── RECORDS

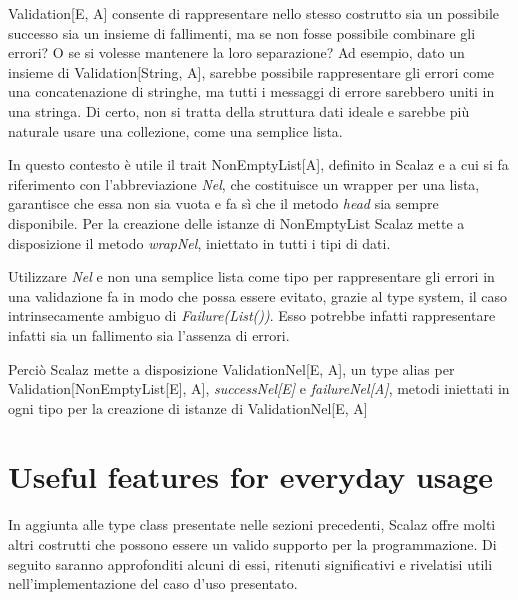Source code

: Validation[E, A] consente di rappresentare nello stesso costrutto sia un possibile successo sia un insieme di fallimenti, ma se non fosse possibile combinare gli errori? O se si volesse mantenere la loro separazione? Ad esempio, dato un insieme di Validation[String, A], sarebbe possibile rappresentare gli errori come una concatenazione di stringhe, ma tutti i messaggi di errore sarebbero uniti in una stringa. Di certo, non si tratta della struttura dati ideale e sarebbe più naturale usare una collezione, come una semplice lista.

In questo contesto è utile il trait NonEmptyList[A], definito in Scalaz e a cui si fa riferimento con l'abbreviazione \textit{Nel}, che costituisce un wrapper per una lista, garantisce che essa non sia vuota e fa sì che il metodo \textit{head} sia sempre disponibile. Per la creazione delle istanze di NonEmptyList Scalaz mette a disposizione il metodo \textit{wrapNel}, iniettato in tutti i tipi di dati.



Utilizzare \textit{Nel} e non una semplice lista come tipo per rappresentare gli errori in una validazione fa in modo che possa essere evitato, grazie al type system, il caso intrinsecamente ambiguo di \textit{Failure(List())}. Esso potrebbe infatti rappresentare infatti sia un fallimento sia l'assenza di errori.

Perciò Scalaz mette a disposizione ValidationNel[E, A], un type alias per Validation[NonEmptyList[E], A], \textit{successNel[E]} e \textit{failureNel[A]}, metodi iniettati in ogni tipo per la creazione di istanze di ValidationNel[E, A]




\section{Useful features for everyday usage}

In aggiunta alle type class presentate nelle sezioni precedenti, Scalaz offre molti altri costrutti che possono essere un valido supporto per la programmazione. Di seguito saranno approfonditi alcuni di essi, ritenuti significativi e rivelatisi utili nell'implementazione del caso d'uso presentato.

────

*TASK PROMPT*:
Referring to the material above, set down exactly the lines between the line with "l'assenza di errori." and the line with "features for everyday", inclusive, and no other lines.

*OUTPUT FOR THIS EXERCISE*:
Utilizzare \textit{Nel} e non una semplice lista come tipo per rappresentare gli errori in una validazione fa in modo che possa essere evitato, grazie al type system, il caso intrinsecamente ambiguo di \textit{Failure(List())}. Esso potrebbe infatti rappresentare infatti sia un fallimento sia l'assenza di errori.

Perciò Scalaz mette a disposizione ValidationNel[E, A], un type alias per Validation[NonEmptyList[E], A], \textit{successNel[E]} e \textit{failureNel[A]}, metodi iniettati in ogni tipo per la creazione di istanze di ValidationNel[E, A]




\section{Useful features for everyday usage}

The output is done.